The severity of the charge has provoked numerous reactions, which were summed up by Zimeray: “The deprivation of liberty of an 80-year-old writer because of his writings is a serious act.”
‘Immediate release’
The literary world, starting with Sansal’s French publisher Gallimard, immediately expressed its astonishment. Several Nobel Prize winners, including Jean-Marie Le Clézio, Orhan Pamuk and Annie Ernaux, and world-renowned writers such as Salman Rushdie and Roberto Saviano, demanded the French-Algerian author’s “immediate release.” Member of the Académie Française Jean-Christophe Rufin announced that he had proposed an “emergency vote” to elect Boualem Sansal to the institution.
Among French politicians, the right and extreme right were the quickest to react. “The defense of freedom has no political color. The protection of a fellow citizen, arbitrarily detained for fallacious reasons, must make the entire political class react,” insisted David Lisnard (Les Républicains, LR), on X. “France must urgently make its voice heard with firmness.
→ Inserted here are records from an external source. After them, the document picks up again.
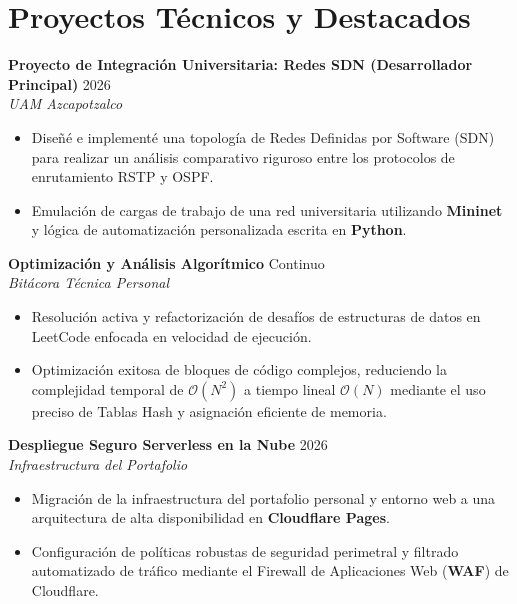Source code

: \documentclass[10pt,a4paper]{article}
\begin{document}
\section{Proyectos Técnicos y Destacados}
\noindent
\textbf{Proyecto de Integración Universitaria: Redes SDN (Desarrollador Principal)} \hfill 2026 \\
\textit{UAM Azcapotzalco} \\
\begin{itemize}
    \item Diseñé e implementé una topología de Redes Definidas por Software (SDN) para realizar un análisis comparativo riguroso entre los protocolos de enrutamiento RSTP y OSPF.
    \item Emulación de cargas de trabajo de una red universitaria utilizando \textbf{Mininet} y lógica de automatización personalizada escrita en \textbf{Python}.
\end{itemize}

\vspace{6pt}
\noindent
\textbf{Optimización y Análisis Algorítmico} \hfill Continuo \\
\textit{Bitácora Técnica Personal} \\
\begin{itemize}
    \item Resolución activa y refactorización de desafíos de estructuras de datos en LeetCode enfocada en velocidad de ejecución.
    \item Optimización exitosa de bloques de código complejos, reduciendo la complejidad temporal de $\mathcal{O}(N^2)$ a tiempo lineal $\mathcal{O}(N)$ mediante el uso preciso de Tablas Hash y asignación eficiente de memoria.
\end{itemize}

\vspace{6pt}
\noindent
\textbf{Despliegue Seguro Serverless en la Nube} \hfill 2026 \\
\textit{Infraestructura del Portafolio} \\
\begin{itemize}
    \item Migración de la infraestructura del portafolio personal y entorno web a una arquitectura de alta disponibilidad en \textbf{Cloudflare Pages}.
    \item Configuración de políticas robustas de seguridad perimetral y filtrado automatizado de tráfico mediante el Firewall de Aplicaciones Web (\textbf{WAF}) de Cloudflare.
\end{itemize}
\end{document}
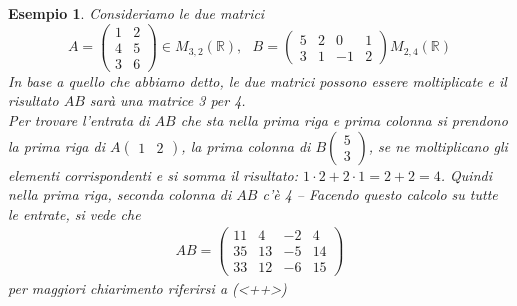 \documentclass{book}
\newtheorem{esempio}{Esempio}
\begin{document}
\begin{esempio}
  Consideriamo le due matrici
  \begin{equation*}
    A=
    \begin{pmatrix}
      1 &2\\
      4 & 5\\
      3 & 6
    \end{pmatrix} \in M_{3,2}(\mathbb{R}), \text{ } B=
    \begin{pmatrix}
      5 & 2 & 0& 1\\
      3 & 1 &-1 &2
    \end{pmatrix} M_{2,4}(\mathbb{R})
  \end{equation*}
  In base a quello che abbiamo detto, le due matrici possono essere moltiplicate e il risultato
  $AB$ sarà una matrice 3 per 4.\\
  Per trovare l'entrata di $AB$ che sta \textit{nella prima riga} e \textit{prima colonna} si
  prendono \emph{la prima riga di} $A
  \begin{pmatrix}
    1 & 2
  \end{pmatrix}
  $, \emph{la prima colonna di} $B
  \begin{pmatrix}
    5\\
    3
  \end{pmatrix}
  $, se ne moltiplicano gli elementi corrispondenti e si somma il risultato:
  $1\cdot 2 + 2\cdot 1=2+2=4$. Quindi nella prima riga, seconda colonna di $AB$ c'è
  4 -- Facendo questo calcolo su tutte le entrate, si vede che
  \begin{eqnarray*}
    AB=
    \begin{pmatrix}
      11 &4 & -2 &4\\
      35 & 13 & -5 & 14\\
      33 & 12 & -6 & 15
    \end{pmatrix}
  \end{eqnarray*}
  per maggiori chiarimento riferirsi a (<++>)
\end{esempio}
\end{document}
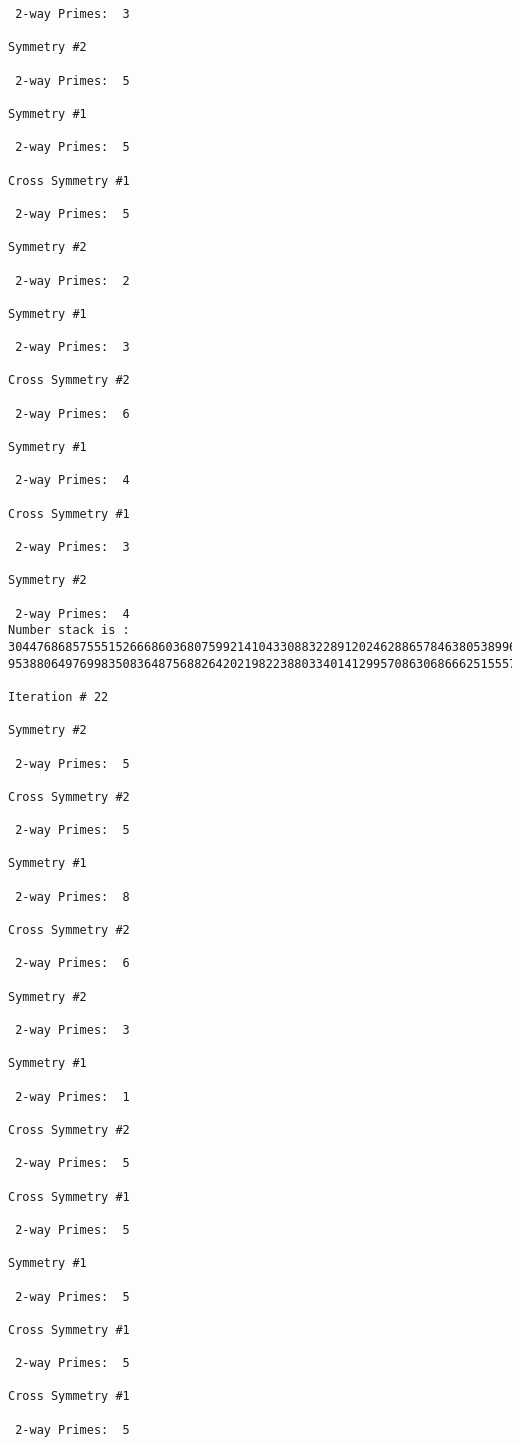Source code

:{{{{\begin{verbatim}
 2-way Primes: 	3

Symmetry #2

 2-way Primes: 	5

Symmetry #1

 2-way Primes: 	5

Cross Symmetry #1

 2-way Primes: 	5

Symmetry #2

 2-way Primes: 	2

Symmetry #1

 2-way Primes: 	3

Cross Symmetry #2

 2-way Primes: 	6

Symmetry #1

 2-way Primes: 	4

Cross Symmetry #1

 2-way Primes: 	3

Symmetry #2

 2-way Primes: 	4
Number stack is :
30447686857555152666860368075992141043308832289120246288657846380538996794608835958544046240163340857
95388064976998350836487568826420219822388033401412995708630686662515557586867440375804336104264044585

Iteration #	22

Symmetry #2

 2-way Primes: 	5

Cross Symmetry #2

 2-way Primes: 	5

Symmetry #1

 2-way Primes: 	8

Cross Symmetry #2

 2-way Primes: 	6

Symmetry #2

 2-way Primes: 	3

Symmetry #1

 2-way Primes: 	1

Cross Symmetry #2

 2-way Primes: 	5

Cross Symmetry #1

 2-way Primes: 	5

Symmetry #1

 2-way Primes: 	5

Cross Symmetry #1

 2-way Primes: 	5

Cross Symmetry #1

 2-way Primes: 	5


\end{verbatim}}}}}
Freedom for Boualem Sansal.”
Questioned at the Assemblée Nationale on Tuesday about the possibility of sanctioning Algerian leaders in this affair, Minister for French Nationals Abroad Sophie Primas asked for “discretion” on the matter, insisting that “the services of the state are fully mobilized to follow the situation of our compatriot.” On November 21, President Emmanuel Macron said he was “very concerned by the disappearance” of Sansal, expressing his “unwavering commitment to the freedom of a great writer and intellectual.”